I cannot help finding that this outlook seems to regard one aspect of modern society, namely same-sex practice, as the focus and summary of all forms of disobedience against God. It is to mistake an outworking in society for the whole process of social development. Yet the present stage of social and cultural development is the outcome of the processes that enabled it to emerge. The results are founded on the underlying assumptions and thought processes. And for that reason I would want to start again.
In the Bible the first account of human disobedience against God is presented in the Garden of Eden. It is not as if Adam and Eve had no other food, so this is no basis for understanding why they took the forbidden fruit. It was rather, a direct and knowing rejection of God’s clear instruction, and to this extent it was a determined and conscious assertion of personal independence and sovereignty. It was to stand against God, and certainly to stand apart from God. Their relationship was now sundered, and to prevent Adam and Eve and their descendants from dwelling in permanent and eternal alienation they were barred from access to the Tree of Life. So Eden was closed – for their protection as much as anything else.
In this sense the only possible way back into fellowship with God would be to receive the means that God has appointed. ‘For as in Adam all die, even so in Christ shall all be made alive’ (1 Corinthians 15: 22). I know of none other, and this is an act initiated by God and not a contrivance of the capitalist west.
The next set of commands I would point to is the 10 Commandments, received by Moses hundreds of years after Abraham had found favour with God through his faith rather than obedience to any particular kind of law. In this sense God was already initiating a new kind of relationship with humanity. But in the ten commandments the first four are about our relationship with God and this primacy of this relationship above all others. Yet even here our modern society has succeeded only in driving a fleet of juggernauts through them. The Lord is certainly displaced by other priorities and interests and contrivances, the name of God is used to justify any and all kinds of human agenda, and the Sabbath (or Sunday, as appropriate) is honoured in the breach. And without this underpinning then the last six commandments also progressively lose their authority.

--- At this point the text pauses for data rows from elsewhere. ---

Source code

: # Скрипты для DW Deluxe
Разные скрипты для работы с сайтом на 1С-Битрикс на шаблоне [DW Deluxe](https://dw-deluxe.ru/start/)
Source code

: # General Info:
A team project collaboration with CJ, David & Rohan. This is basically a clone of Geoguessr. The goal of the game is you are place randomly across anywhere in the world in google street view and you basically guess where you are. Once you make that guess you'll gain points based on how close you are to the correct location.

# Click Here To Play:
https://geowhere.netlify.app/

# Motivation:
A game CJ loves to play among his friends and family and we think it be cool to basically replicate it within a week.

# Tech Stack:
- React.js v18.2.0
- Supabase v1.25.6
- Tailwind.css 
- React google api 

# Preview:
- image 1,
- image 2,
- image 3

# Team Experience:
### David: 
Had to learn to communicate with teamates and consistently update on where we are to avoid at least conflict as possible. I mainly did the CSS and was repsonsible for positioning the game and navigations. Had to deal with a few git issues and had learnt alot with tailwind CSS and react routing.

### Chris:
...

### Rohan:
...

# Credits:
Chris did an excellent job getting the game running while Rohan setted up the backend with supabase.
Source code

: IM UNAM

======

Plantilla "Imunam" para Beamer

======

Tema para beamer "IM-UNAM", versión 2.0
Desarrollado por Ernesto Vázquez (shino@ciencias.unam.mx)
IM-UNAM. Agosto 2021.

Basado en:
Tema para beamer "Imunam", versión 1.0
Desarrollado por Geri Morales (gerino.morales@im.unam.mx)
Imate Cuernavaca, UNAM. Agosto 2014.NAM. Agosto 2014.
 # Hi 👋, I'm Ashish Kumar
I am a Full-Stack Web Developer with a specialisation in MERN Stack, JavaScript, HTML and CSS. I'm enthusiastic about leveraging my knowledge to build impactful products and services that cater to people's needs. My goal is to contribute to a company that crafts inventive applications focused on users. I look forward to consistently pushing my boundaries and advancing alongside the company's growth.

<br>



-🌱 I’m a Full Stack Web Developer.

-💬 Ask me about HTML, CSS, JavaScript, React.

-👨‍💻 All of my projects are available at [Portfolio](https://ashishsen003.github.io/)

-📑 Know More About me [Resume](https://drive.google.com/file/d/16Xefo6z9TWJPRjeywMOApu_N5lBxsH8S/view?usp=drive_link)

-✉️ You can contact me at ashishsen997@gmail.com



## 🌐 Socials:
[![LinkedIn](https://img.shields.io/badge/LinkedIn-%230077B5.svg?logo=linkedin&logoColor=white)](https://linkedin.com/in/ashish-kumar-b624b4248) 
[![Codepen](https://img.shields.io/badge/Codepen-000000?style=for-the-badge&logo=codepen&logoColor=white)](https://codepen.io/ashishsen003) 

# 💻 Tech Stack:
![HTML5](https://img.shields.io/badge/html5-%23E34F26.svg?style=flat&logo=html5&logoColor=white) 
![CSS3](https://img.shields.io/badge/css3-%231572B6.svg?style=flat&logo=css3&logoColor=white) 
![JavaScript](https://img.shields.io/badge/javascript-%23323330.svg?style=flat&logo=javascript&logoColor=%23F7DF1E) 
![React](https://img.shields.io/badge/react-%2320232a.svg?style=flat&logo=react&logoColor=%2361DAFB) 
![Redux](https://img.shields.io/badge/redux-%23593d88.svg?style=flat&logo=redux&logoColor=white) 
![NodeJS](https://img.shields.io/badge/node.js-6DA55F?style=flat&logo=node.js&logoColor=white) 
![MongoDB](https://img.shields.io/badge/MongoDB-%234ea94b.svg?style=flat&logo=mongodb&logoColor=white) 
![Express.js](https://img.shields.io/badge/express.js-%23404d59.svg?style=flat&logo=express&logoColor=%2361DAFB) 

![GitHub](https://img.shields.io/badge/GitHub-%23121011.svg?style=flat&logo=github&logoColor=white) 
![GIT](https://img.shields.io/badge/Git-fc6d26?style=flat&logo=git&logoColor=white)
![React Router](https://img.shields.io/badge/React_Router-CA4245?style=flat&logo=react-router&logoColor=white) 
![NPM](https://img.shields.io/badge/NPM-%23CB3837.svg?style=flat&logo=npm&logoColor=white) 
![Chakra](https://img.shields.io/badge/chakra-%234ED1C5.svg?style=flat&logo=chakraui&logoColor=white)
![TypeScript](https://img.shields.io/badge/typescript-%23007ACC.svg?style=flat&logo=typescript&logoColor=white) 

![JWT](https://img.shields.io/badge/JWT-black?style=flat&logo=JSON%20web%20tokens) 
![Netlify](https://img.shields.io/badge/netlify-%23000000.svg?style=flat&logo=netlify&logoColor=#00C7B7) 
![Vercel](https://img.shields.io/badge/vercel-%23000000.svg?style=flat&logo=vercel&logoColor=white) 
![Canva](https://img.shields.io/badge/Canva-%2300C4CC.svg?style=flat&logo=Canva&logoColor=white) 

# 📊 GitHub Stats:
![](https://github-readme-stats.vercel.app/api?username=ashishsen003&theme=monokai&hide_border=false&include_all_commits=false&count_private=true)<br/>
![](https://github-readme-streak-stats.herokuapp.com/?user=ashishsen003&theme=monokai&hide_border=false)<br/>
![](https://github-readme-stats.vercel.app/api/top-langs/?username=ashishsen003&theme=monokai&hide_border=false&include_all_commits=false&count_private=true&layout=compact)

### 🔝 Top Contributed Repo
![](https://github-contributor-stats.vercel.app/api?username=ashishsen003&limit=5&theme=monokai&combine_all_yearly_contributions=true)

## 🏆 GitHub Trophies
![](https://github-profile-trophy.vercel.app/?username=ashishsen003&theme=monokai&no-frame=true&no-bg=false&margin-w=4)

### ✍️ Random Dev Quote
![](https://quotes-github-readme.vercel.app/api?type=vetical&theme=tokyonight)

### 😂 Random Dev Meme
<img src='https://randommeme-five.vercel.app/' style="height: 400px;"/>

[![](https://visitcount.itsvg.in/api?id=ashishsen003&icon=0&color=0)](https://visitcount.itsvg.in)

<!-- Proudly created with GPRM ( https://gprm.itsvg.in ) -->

One important aspect of the 10 Commandments is that they were given to a whole people and not just those who were religiously inclined. They were the civil foundation of the people of Israel, just as Passover was to be their religious foundation.
Looking at the New Testament, the temptations of Jesus were all intended to deflect Him from His road to the Cross and there were three particularly beguiling appeals. Jesus resisted them – but what about the rest of us? The use of food, drink, shelter and clothing as substitutes for the eternal life that He opens for us? The use of political power and its structures of coercion and control as substitutes for personal renewal and forgiveness, and certainly for personal relationships, first with God and then with one another? The use of the dramatic and entertaining as distractions from the reality of the personal issues of rebellion and responsibility in the sight of God? I would suggest that what Jesus resisted – and resisted by standing on scripture – has been enthusiastically embraced and endorsed by a culture that rejects personal faith and salvation in Jesus Christ and which despises those that receive it and seek to live it. Certainly those who seek to communicate it.
All of these aspects of the personal and social rebellion against God are more than enough for us to see in the disasters of the world and the frailty of the human response to them as a form of judgement. But they are all underpinned by a determined personal and social refusal to receive the words and salvation of Jesus Christ. Some, especially totalitarian regimes, may force or try to force us to pursue this rebellion and those who reject this atheistic or Anti-Christian agenda are opposed violently and viciously. The sin of determined and sustained unbelief and the rejection of relationship with God as He gives it to us in Jesus Christ is also a judgment that we inflict on ourselves. To make our present troubles the sole fault of sexual deviance is to find in those touched by such things a scapegoat for the sins of all. This has been done before – with terrible results. And it does not let the rest of us off the hook.
I am not sure it after all this I can wish you every blessing. I also am under the same rebuke. But I commend these thoughts to you.